Return, without pictures, the lines from the start of the data through the one that contains "l$ din rest.".

Saved data entries:
┄┄┄┄┄┄
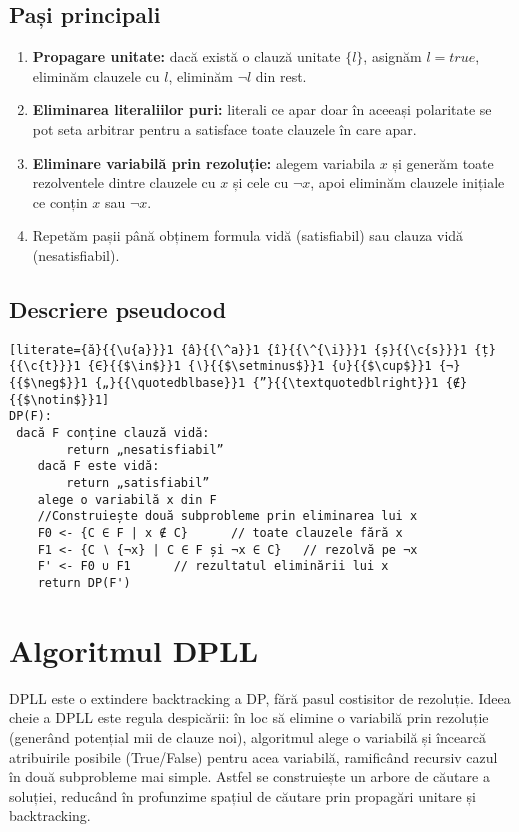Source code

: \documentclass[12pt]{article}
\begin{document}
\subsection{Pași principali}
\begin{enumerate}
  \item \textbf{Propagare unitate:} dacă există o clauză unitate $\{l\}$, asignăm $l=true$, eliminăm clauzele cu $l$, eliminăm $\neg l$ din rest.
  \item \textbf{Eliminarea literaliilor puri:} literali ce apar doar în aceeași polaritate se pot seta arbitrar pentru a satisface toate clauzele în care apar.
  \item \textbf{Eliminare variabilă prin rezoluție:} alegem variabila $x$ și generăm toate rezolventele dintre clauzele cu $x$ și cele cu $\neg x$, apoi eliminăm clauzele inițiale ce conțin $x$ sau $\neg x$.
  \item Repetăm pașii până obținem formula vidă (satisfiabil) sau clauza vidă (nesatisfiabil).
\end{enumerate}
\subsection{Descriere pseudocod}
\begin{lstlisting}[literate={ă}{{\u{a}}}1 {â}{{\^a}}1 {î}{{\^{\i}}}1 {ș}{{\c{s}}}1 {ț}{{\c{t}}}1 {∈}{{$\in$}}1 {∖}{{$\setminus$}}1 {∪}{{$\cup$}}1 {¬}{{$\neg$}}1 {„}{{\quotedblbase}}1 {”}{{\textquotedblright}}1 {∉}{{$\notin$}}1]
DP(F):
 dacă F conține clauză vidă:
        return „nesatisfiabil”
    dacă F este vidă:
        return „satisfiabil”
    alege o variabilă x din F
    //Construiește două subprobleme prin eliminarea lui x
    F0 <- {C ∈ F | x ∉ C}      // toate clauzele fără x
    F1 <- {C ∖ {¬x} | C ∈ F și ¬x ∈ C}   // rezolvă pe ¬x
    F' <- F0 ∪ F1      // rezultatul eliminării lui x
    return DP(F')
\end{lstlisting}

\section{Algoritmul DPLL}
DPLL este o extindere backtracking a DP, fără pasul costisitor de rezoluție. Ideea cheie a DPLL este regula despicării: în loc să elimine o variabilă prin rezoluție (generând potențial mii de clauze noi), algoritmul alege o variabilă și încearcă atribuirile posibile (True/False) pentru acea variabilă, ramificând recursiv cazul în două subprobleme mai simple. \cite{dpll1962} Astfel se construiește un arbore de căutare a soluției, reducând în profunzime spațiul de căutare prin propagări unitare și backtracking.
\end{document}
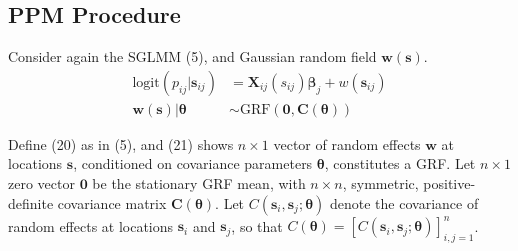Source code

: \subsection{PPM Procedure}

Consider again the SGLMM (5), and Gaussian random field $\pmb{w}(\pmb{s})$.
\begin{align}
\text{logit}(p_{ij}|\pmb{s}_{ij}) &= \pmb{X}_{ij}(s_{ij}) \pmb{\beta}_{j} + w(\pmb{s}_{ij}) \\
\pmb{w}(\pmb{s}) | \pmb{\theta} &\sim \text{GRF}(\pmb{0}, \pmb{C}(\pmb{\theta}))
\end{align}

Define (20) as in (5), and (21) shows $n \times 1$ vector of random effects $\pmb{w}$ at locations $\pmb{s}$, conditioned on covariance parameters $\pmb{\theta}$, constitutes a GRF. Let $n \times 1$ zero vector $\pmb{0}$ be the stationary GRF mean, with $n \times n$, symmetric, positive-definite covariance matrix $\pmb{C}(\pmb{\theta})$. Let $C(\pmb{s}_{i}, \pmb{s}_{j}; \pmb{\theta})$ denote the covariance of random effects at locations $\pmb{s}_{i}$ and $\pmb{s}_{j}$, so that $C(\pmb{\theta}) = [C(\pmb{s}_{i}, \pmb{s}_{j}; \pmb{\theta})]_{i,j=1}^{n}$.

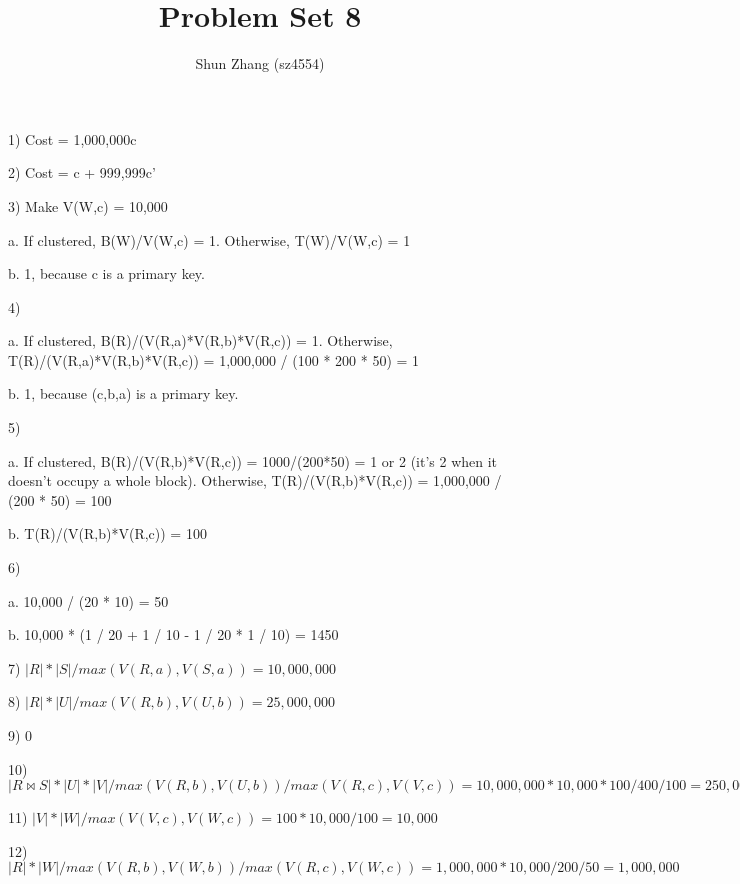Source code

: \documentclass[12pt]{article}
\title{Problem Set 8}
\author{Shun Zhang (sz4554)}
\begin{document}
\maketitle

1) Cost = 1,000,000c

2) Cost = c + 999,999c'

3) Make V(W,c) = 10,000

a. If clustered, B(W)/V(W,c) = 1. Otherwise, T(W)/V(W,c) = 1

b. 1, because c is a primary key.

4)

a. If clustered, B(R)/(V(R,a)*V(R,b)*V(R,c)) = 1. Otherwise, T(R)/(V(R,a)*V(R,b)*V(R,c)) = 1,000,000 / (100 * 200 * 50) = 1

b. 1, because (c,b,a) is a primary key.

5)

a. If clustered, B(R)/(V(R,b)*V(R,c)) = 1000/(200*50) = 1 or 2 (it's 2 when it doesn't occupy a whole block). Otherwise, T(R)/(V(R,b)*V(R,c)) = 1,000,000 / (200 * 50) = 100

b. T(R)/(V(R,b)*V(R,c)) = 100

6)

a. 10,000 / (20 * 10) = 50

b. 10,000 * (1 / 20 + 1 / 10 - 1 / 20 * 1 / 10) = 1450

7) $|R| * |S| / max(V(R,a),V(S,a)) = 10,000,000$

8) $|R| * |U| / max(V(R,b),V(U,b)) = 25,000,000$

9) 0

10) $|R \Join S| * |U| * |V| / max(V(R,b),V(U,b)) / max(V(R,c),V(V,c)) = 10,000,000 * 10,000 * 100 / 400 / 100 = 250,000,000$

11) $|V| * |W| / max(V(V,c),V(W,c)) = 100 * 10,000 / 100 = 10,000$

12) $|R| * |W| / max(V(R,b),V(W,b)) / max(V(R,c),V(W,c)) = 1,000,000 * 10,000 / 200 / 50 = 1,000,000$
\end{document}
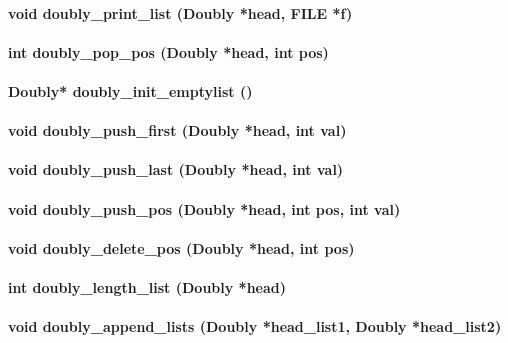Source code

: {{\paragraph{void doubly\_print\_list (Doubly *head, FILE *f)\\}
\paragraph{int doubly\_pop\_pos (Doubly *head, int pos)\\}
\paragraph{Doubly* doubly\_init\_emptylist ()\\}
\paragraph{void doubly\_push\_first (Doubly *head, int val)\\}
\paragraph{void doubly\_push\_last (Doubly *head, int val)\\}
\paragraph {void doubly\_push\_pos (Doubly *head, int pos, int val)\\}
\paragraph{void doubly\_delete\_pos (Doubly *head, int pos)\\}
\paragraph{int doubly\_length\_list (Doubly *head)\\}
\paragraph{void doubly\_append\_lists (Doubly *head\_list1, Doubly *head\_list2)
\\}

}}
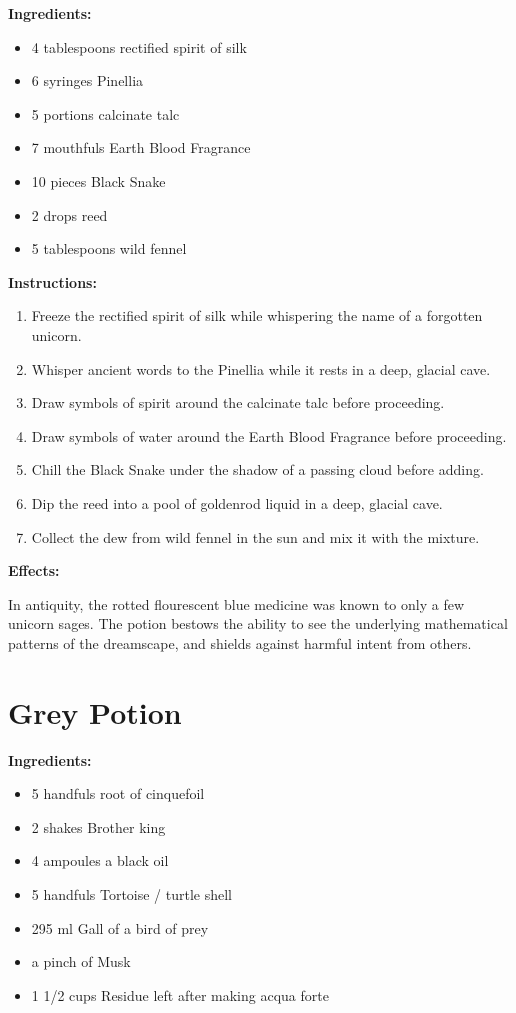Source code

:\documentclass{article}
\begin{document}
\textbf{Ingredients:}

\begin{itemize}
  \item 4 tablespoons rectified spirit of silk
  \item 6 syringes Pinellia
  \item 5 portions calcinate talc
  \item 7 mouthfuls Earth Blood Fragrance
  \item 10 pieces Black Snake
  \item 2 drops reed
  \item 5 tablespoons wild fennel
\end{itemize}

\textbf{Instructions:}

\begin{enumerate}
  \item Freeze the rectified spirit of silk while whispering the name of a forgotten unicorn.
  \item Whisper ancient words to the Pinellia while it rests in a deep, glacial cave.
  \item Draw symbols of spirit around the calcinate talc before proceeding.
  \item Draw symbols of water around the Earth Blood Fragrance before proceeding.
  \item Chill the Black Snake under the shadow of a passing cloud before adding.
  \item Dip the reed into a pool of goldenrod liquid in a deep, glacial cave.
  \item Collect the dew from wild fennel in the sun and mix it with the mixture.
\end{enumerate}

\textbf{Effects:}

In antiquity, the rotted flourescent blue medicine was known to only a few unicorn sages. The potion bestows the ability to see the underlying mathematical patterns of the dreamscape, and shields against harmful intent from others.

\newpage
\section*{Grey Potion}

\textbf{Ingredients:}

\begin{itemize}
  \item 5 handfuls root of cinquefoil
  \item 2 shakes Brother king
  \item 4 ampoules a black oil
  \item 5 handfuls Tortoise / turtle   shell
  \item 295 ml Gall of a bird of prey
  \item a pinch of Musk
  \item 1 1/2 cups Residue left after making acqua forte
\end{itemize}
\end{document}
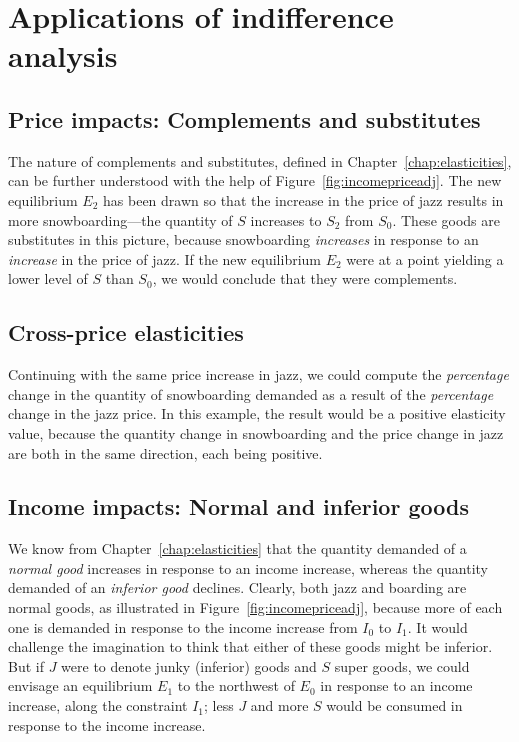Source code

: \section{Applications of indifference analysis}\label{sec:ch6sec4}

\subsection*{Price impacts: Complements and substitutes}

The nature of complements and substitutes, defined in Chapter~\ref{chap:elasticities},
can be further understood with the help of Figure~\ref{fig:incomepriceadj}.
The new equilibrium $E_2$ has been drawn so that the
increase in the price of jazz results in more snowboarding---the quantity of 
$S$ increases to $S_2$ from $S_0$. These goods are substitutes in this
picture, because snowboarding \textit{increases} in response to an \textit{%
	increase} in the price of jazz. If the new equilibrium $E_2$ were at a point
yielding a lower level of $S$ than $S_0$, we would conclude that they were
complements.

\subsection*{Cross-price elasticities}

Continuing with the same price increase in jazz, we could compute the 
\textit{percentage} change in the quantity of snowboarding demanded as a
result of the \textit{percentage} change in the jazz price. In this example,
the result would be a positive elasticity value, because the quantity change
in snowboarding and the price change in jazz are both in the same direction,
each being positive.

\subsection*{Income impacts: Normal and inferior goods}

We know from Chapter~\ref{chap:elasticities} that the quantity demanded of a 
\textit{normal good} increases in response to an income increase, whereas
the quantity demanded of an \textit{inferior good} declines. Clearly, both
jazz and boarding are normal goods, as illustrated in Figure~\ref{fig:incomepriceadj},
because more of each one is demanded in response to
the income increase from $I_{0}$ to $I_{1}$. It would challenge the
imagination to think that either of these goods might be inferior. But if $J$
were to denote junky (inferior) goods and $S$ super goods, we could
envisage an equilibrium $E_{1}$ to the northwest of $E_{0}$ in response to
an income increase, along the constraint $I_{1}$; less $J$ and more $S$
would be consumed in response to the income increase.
┄┄┄┄┄┄
COMPLETED EXERCISE:
Source code

: \documentclass[12pt]{article}
\begin{document}
\subsection{Pași principali}
\begin{enumerate}
  \item \textbf{Propagare unitate:} dacă există o clauză unitate $\{l\}$, asignăm $l=true$, eliminăm clauzele cu $l$, eliminăm $\neg l$ din rest.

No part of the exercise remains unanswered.